(DATA begins)

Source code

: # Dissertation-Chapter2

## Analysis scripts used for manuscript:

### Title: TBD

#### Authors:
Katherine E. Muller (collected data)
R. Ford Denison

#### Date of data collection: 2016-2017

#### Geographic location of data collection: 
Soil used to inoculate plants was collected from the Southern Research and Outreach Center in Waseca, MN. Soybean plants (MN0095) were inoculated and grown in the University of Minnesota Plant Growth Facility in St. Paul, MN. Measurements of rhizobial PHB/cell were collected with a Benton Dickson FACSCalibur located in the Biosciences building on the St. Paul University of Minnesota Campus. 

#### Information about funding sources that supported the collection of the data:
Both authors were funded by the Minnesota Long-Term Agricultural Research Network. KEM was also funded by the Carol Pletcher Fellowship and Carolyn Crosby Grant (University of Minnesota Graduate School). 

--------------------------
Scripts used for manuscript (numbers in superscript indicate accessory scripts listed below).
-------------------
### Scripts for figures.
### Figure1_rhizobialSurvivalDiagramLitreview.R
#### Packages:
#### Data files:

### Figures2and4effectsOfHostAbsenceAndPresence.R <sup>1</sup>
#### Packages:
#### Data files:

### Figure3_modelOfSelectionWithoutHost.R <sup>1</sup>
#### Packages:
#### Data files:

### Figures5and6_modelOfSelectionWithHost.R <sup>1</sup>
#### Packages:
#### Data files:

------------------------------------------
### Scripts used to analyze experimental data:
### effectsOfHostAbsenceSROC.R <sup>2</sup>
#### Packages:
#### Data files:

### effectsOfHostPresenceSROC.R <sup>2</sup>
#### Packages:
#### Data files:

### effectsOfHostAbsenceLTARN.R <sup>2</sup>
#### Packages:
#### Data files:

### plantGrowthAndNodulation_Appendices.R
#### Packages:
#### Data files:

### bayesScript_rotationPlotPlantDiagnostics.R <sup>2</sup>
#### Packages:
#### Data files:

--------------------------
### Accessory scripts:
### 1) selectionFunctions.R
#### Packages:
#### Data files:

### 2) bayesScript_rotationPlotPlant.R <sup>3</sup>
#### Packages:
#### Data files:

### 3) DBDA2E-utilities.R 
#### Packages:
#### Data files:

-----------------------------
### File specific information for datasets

(DATA ends)

Output exactly the span of lines beginning at the first line of the records and ending at the line that holds "#### Geographic location", inclusive, with no other text.

Source code

: # Dissertation-Chapter2

## Analysis scripts used for manuscript:

### Title: TBD

#### Authors:
Katherine E. Muller (collected data)
R. Ford Denison

#### Date of data collection: 2016-2017

#### Geographic location of data collection: 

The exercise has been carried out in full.